Rendered images with source text
- Opening Delimiter -

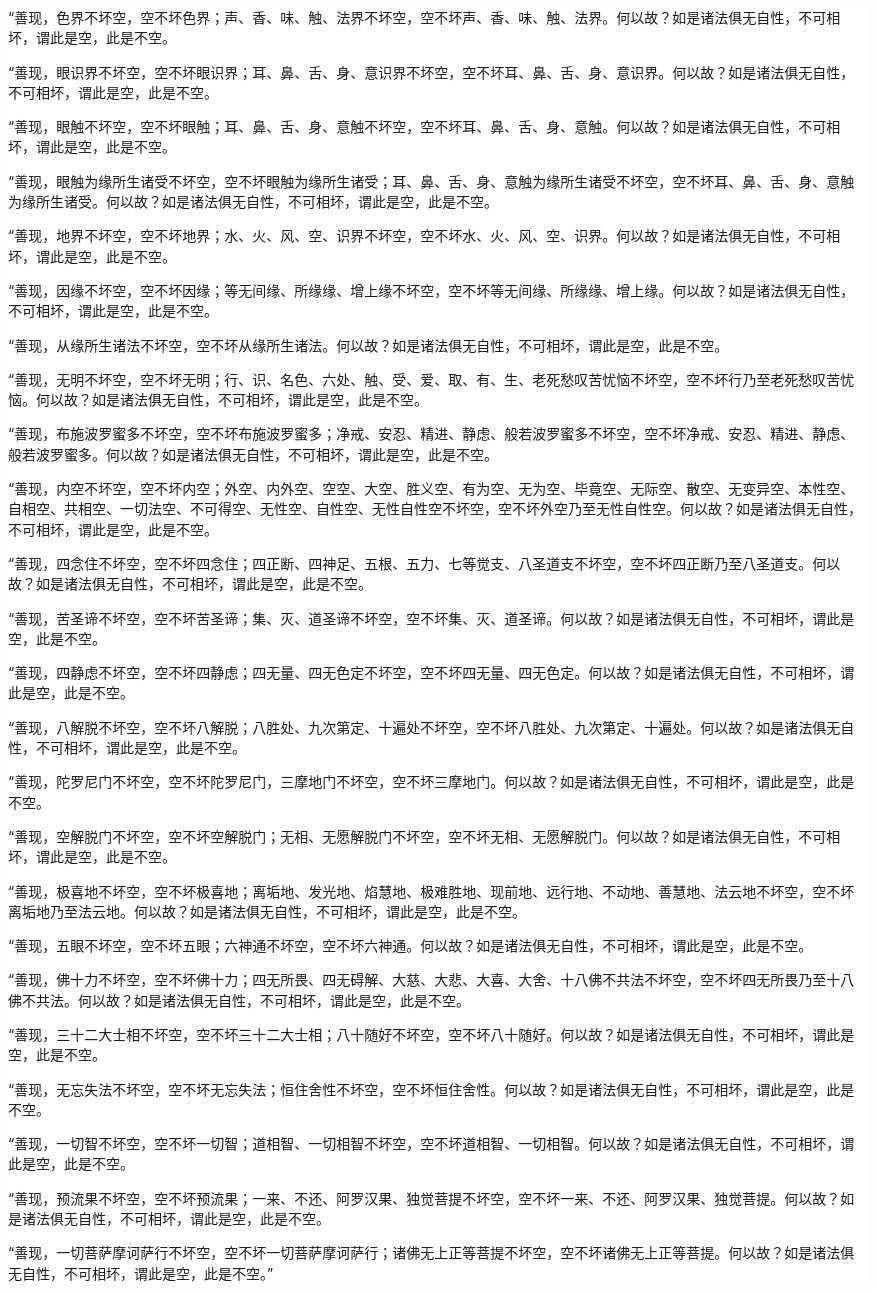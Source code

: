 “善现，色界不坏空，空不坏色界；声、香、味、触、法界不坏空，空不坏声、香、味、触、法界。何以故？如是诸法俱无自性，不可相坏，谓此是空，此是不空。

“善现，眼识界不坏空，空不坏眼识界；耳、鼻、舌、身、意识界不坏空，空不坏耳、鼻、舌、身、意识界。何以故？如是诸法俱无自性，不可相坏，谓此是空，此是不空。

“善现，眼触不坏空，空不坏眼触；耳、鼻、舌、身、意触不坏空，空不坏耳、鼻、舌、身、意触。何以故？如是诸法俱无自性，不可相坏，谓此是空，此是不空。

“善现，眼触为缘所生诸受不坏空，空不坏眼触为缘所生诸受；耳、鼻、舌、身、意触为缘所生诸受不坏空，空不坏耳、鼻、舌、身、意触为缘所生诸受。何以故？如是诸法俱无自性，不可相坏，谓此是空，此是不空。

“善现，地界不坏空，空不坏地界；水、火、风、空、识界不坏空，空不坏水、火、风、空、识界。何以故？如是诸法俱无自性，不可相坏，谓此是空，此是不空。

“善现，因缘不坏空，空不坏因缘；等无间缘、所缘缘、增上缘不坏空，空不坏等无间缘、所缘缘、增上缘。何以故？如是诸法俱无自性，不可相坏，谓此是空，此是不空。

“善现，从缘所生诸法不坏空，空不坏从缘所生诸法。何以故？如是诸法俱无自性，不可相坏，谓此是空，此是不空。

“善现，无明不坏空，空不坏无明；行、识、名色、六处、触、受、爱、取、有、生、老死愁叹苦忧恼不坏空，空不坏行乃至老死愁叹苦忧恼。何以故？如是诸法俱无自性，不可相坏，谓此是空，此是不空。

“善现，布施波罗蜜多不坏空，空不坏布施波罗蜜多；净戒、安忍、精进、静虑、般若波罗蜜多不坏空，空不坏净戒、安忍、精进、静虑、般若波罗蜜多。何以故？如是诸法俱无自性，不可相坏，谓此是空，此是不空。

“善现，内空不坏空，空不坏内空；外空、内外空、空空、大空、胜义空、有为空、无为空、毕竟空、无际空、散空、无变异空、本性空、自相空、共相空、一切法空、不可得空、无性空、自性空、无性自性空不坏空，空不坏外空乃至无性自性空。何以故？如是诸法俱无自性，不可相坏，谓此是空，此是不空。

“善现，四念住不坏空，空不坏四念住；四正断、四神足、五根、五力、七等觉支、八圣道支不坏空，空不坏四正断乃至八圣道支。何以故？如是诸法俱无自性，不可相坏，谓此是空，此是不空。

“善现，苦圣谛不坏空，空不坏苦圣谛；集、灭、道圣谛不坏空，空不坏集、灭、道圣谛。何以故？如是诸法俱无自性，不可相坏，谓此是空，此是不空。

“善现，四静虑不坏空，空不坏四静虑；四无量、四无色定不坏空，空不坏四无量、四无色定。何以故？如是诸法俱无自性，不可相坏，谓此是空，此是不空。

“善现，八解脱不坏空，空不坏八解脱；八胜处、九次第定、十遍处不坏空，空不坏八胜处、九次第定、十遍处。何以故？如是诸法俱无自性，不可相坏，谓此是空，此是不空。

“善现，陀罗尼门不坏空，空不坏陀罗尼门，三摩地门不坏空，空不坏三摩地门。何以故？如是诸法俱无自性，不可相坏，谓此是空，此是不空。

“善现，空解脱门不坏空，空不坏空解脱门；无相、无愿解脱门不坏空，空不坏无相、无愿解脱门。何以故？如是诸法俱无自性，不可相坏，谓此是空，此是不空。

“善现，极喜地不坏空，空不坏极喜地；离垢地、发光地、焰慧地、极难胜地、现前地、远行地、不动地、善慧地、法云地不坏空，空不坏离垢地乃至法云地。何以故？如是诸法俱无自性，不可相坏，谓此是空，此是不空。

“善现，五眼不坏空，空不坏五眼；六神通不坏空，空不坏六神通。何以故？如是诸法俱无自性，不可相坏，谓此是空，此是不空。

“善现，佛十力不坏空，空不坏佛十力；四无所畏、四无碍解、大慈、大悲、大喜、大舍、十八佛不共法不坏空，空不坏四无所畏乃至十八佛不共法。何以故？如是诸法俱无自性，不可相坏，谓此是空，此是不空。

“善现，三十二大士相不坏空，空不坏三十二大士相；八十随好不坏空，空不坏八十随好。何以故？如是诸法俱无自性，不可相坏，谓此是空，此是不空。

“善现，无忘失法不坏空，空不坏无忘失法；恒住舍性不坏空，空不坏恒住舍性。何以故？如是诸法俱无自性，不可相坏，谓此是空，此是不空。

“善现，一切智不坏空，空不坏一切智；道相智、一切相智不坏空，空不坏道相智、一切相智。何以故？如是诸法俱无自性，不可相坏，谓此是空，此是不空。

“善现，预流果不坏空，空不坏预流果；一来、不还、阿罗汉果、独觉菩提不坏空，空不坏一来、不还、阿罗汉果、独觉菩提。何以故？如是诸法俱无自性，不可相坏，谓此是空，此是不空。

“善现，一切菩萨摩诃萨行不坏空，空不坏一切菩萨摩诃萨行；诸佛无上正等菩提不坏空，空不坏诸佛无上正等菩提。何以故？如是诸法俱无自性，不可相坏，谓此是空，此是不空。”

- Closing Delimiter -

--- WHAT YOU ARE ASKED TO DO ---
Your task is to repeat the entries above exactly, omitting the pictures.

--- SOLUTION FOR THIS TASK ---
Source code

: “善现，色界不坏空，空不坏色界；声、香、味、触、法界不坏空，空不坏声、香、味、触、法界。何以故？如是诸法俱无自性，不可相坏，谓此是空，此是不空。

“善现，眼识界不坏空，空不坏眼识界；耳、鼻、舌、身、意识界不坏空，空不坏耳、鼻、舌、身、意识界。何以故？如是诸法俱无自性，不可相坏，谓此是空，此是不空。

“善现，眼触不坏空，空不坏眼触；耳、鼻、舌、身、意触不坏空，空不坏耳、鼻、舌、身、意触。何以故？如是诸法俱无自性，不可相坏，谓此是空，此是不空。

“善现，眼触为缘所生诸受不坏空，空不坏眼触为缘所生诸受；耳、鼻、舌、身、意触为缘所生诸受不坏空，空不坏耳、鼻、舌、身、意触为缘所生诸受。何以故？如是诸法俱无自性，不可相坏，谓此是空，此是不空。

“善现，地界不坏空，空不坏地界；水、火、风、空、识界不坏空，空不坏水、火、风、空、识界。何以故？如是诸法俱无自性，不可相坏，谓此是空，此是不空。

“善现，因缘不坏空，空不坏因缘；等无间缘、所缘缘、增上缘不坏空，空不坏等无间缘、所缘缘、增上缘。何以故？如是诸法俱无自性，不可相坏，谓此是空，此是不空。

“善现，从缘所生诸法不坏空，空不坏从缘所生诸法。何以故？如是诸法俱无自性，不可相坏，谓此是空，此是不空。

“善现，无明不坏空，空不坏无明；行、识、名色、六处、触、受、爱、取、有、生、老死愁叹苦忧恼不坏空，空不坏行乃至老死愁叹苦忧恼。何以故？如是诸法俱无自性，不可相坏，谓此是空，此是不空。

“善现，布施波罗蜜多不坏空，空不坏布施波罗蜜多；净戒、安忍、精进、静虑、般若波罗蜜多不坏空，空不坏净戒、安忍、精进、静虑、般若波罗蜜多。何以故？如是诸法俱无自性，不可相坏，谓此是空，此是不空。

“善现，内空不坏空，空不坏内空；外空、内外空、空空、大空、胜义空、有为空、无为空、毕竟空、无际空、散空、无变异空、本性空、自相空、共相空、一切法空、不可得空、无性空、自性空、无性自性空不坏空，空不坏外空乃至无性自性空。何以故？如是诸法俱无自性，不可相坏，谓此是空，此是不空。

“善现，四念住不坏空，空不坏四念住；四正断、四神足、五根、五力、七等觉支、八圣道支不坏空，空不坏四正断乃至八圣道支。何以故？如是诸法俱无自性，不可相坏，谓此是空，此是不空。

“善现，苦圣谛不坏空，空不坏苦圣谛；集、灭、道圣谛不坏空，空不坏集、灭、道圣谛。何以故？如是诸法俱无自性，不可相坏，谓此是空，此是不空。

“善现，四静虑不坏空，空不坏四静虑；四无量、四无色定不坏空，空不坏四无量、四无色定。何以故？如是诸法俱无自性，不可相坏，谓此是空，此是不空。

“善现，八解脱不坏空，空不坏八解脱；八胜处、九次第定、十遍处不坏空，空不坏八胜处、九次第定、十遍处。何以故？如是诸法俱无自性，不可相坏，谓此是空，此是不空。

“善现，陀罗尼门不坏空，空不坏陀罗尼门，三摩地门不坏空，空不坏三摩地门。何以故？如是诸法俱无自性，不可相坏，谓此是空，此是不空。

“善现，空解脱门不坏空，空不坏空解脱门；无相、无愿解脱门不坏空，空不坏无相、无愿解脱门。何以故？如是诸法俱无自性，不可相坏，谓此是空，此是不空。

“善现，极喜地不坏空，空不坏极喜地；离垢地、发光地、焰慧地、极难胜地、现前地、远行地、不动地、善慧地、法云地不坏空，空不坏离垢地乃至法云地。何以故？如是诸法俱无自性，不可相坏，谓此是空，此是不空。

“善现，五眼不坏空，空不坏五眼；六神通不坏空，空不坏六神通。何以故？如是诸法俱无自性，不可相坏，谓此是空，此是不空。

“善现，佛十力不坏空，空不坏佛十力；四无所畏、四无碍解、大慈、大悲、大喜、大舍、十八佛不共法不坏空，空不坏四无所畏乃至十八佛不共法。何以故？如是诸法俱无自性，不可相坏，谓此是空，此是不空。

“善现，三十二大士相不坏空，空不坏三十二大士相；八十随好不坏空，空不坏八十随好。何以故？如是诸法俱无自性，不可相坏，谓此是空，此是不空。

“善现，无忘失法不坏空，空不坏无忘失法；恒住舍性不坏空，空不坏恒住舍性。何以故？如是诸法俱无自性，不可相坏，谓此是空，此是不空。

“善现，一切智不坏空，空不坏一切智；道相智、一切相智不坏空，空不坏道相智、一切相智。何以故？如是诸法俱无自性，不可相坏，谓此是空，此是不空。

“善现，预流果不坏空，空不坏预流果；一来、不还、阿罗汉果、独觉菩提不坏空，空不坏一来、不还、阿罗汉果、独觉菩提。何以故？如是诸法俱无自性，不可相坏，谓此是空，此是不空。

“善现，一切菩萨摩诃萨行不坏空，空不坏一切菩萨摩诃萨行；诸佛无上正等菩提不坏空，空不坏诸佛无上正等菩提。何以故？如是诸法俱无自性，不可相坏，谓此是空，此是不空。”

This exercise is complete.